Examine the records and identify each line that includes the string "urls". Copy those lines.
--- --- ---
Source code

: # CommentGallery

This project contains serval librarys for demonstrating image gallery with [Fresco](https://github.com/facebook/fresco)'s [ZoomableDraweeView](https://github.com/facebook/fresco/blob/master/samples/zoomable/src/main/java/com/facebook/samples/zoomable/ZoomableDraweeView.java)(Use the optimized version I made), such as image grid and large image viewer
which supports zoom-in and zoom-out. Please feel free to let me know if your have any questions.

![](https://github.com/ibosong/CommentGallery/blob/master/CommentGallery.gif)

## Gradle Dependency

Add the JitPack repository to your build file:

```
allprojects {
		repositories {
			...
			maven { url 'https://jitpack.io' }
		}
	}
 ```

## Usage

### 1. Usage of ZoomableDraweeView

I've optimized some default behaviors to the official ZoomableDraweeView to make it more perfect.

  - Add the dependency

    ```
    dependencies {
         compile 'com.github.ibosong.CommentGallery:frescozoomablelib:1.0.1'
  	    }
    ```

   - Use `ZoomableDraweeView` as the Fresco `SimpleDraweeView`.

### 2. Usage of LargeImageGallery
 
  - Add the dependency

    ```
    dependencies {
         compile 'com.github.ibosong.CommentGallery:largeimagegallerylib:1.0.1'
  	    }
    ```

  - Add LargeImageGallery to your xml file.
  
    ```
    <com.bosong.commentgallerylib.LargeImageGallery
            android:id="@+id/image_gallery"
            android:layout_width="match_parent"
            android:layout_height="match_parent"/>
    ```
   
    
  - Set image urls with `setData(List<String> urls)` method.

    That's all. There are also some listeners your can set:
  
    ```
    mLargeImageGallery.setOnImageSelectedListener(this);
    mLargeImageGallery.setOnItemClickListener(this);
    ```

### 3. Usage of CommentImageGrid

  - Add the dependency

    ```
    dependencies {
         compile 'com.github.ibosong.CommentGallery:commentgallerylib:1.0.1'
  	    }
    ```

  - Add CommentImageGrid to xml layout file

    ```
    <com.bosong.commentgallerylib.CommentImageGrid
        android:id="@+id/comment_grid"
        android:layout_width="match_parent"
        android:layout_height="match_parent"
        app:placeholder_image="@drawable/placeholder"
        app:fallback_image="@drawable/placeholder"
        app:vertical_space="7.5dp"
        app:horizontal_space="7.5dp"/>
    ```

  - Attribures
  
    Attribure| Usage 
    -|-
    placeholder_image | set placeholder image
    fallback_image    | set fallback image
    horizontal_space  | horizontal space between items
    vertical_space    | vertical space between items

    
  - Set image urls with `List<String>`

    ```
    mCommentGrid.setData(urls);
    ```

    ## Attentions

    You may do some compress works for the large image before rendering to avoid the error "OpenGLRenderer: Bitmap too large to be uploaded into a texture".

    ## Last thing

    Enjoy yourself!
--- --- ---
Solution to this task:
  - Set image urls with `setData(List<String> urls)` method.
  - Set image urls with `List<String>`
    mCommentGrid.setData(urls);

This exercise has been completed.